▶ **Assigned task**
Pull every line holding the word "githubusercontent" from the data below and copy it.

"""

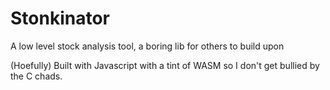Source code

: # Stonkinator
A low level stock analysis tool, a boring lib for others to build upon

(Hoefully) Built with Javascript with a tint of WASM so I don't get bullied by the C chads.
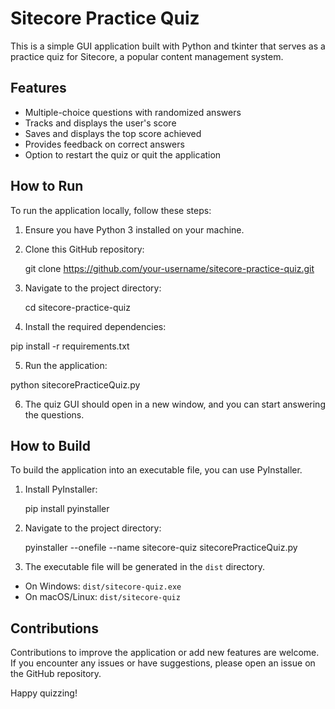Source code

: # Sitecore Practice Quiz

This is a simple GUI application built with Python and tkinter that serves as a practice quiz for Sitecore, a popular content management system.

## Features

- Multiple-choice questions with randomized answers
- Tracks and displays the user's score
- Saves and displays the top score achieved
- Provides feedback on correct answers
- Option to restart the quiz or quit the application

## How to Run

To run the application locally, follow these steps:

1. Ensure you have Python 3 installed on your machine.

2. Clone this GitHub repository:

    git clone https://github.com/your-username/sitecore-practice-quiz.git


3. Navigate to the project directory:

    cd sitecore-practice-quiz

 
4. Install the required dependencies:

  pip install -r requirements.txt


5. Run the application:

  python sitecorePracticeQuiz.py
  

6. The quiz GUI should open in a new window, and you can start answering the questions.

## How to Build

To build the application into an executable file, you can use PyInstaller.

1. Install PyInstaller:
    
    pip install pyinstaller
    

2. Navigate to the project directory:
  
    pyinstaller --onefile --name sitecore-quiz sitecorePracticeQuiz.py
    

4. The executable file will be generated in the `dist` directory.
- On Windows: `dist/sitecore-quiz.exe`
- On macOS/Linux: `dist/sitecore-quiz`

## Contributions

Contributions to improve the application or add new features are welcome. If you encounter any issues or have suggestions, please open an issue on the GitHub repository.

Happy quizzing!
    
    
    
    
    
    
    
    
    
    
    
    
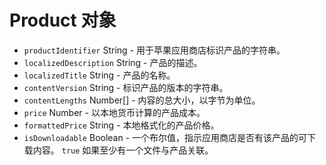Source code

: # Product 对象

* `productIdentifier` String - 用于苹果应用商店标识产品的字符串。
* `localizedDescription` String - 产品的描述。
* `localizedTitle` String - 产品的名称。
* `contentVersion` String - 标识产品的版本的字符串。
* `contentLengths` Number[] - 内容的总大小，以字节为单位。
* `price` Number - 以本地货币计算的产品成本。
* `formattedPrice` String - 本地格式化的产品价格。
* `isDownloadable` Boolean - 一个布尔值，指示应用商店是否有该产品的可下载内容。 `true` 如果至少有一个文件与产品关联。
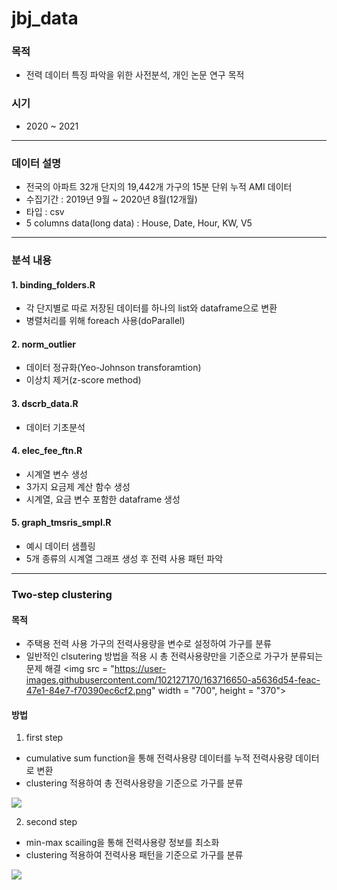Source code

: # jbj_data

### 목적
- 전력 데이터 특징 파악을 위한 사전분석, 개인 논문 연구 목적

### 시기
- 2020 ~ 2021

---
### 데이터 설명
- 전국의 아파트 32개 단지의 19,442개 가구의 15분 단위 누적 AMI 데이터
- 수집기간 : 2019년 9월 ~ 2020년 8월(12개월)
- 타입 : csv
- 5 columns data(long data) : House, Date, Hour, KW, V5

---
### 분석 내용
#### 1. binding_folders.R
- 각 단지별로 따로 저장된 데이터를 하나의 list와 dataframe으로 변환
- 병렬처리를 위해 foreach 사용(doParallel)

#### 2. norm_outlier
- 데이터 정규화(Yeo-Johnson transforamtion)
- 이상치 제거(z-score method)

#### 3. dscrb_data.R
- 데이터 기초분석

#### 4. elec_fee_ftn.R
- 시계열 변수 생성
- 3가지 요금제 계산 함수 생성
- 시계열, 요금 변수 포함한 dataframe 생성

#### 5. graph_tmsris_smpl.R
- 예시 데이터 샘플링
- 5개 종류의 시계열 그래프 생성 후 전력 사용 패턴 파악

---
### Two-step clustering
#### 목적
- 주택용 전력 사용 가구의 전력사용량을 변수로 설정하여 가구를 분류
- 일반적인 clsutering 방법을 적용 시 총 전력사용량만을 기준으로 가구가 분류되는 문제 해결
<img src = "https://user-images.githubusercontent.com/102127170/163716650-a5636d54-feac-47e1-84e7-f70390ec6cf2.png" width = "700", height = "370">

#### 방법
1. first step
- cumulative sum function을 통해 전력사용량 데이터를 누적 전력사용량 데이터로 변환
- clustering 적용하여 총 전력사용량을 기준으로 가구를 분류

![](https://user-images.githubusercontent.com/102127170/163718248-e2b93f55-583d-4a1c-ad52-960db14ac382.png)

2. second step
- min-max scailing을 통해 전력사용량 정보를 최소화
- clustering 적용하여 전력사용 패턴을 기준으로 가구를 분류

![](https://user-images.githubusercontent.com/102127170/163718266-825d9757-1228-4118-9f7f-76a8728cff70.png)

"""

▶ **Exercise output**
<img src = "https://user-images.githubusercontent.com/102127170/163716650-a5636d54-feac-47e1-84e7-f70390ec6cf2.png" width = "700", height = "370">
![](https://user-images.githubusercontent.com/102127170/163718248-e2b93f55-583d-4a1c-ad52-960db14ac382.png)
![](https://user-images.githubusercontent.com/102127170/163718266-825d9757-1228-4118-9f7f-76a8728cff70.png)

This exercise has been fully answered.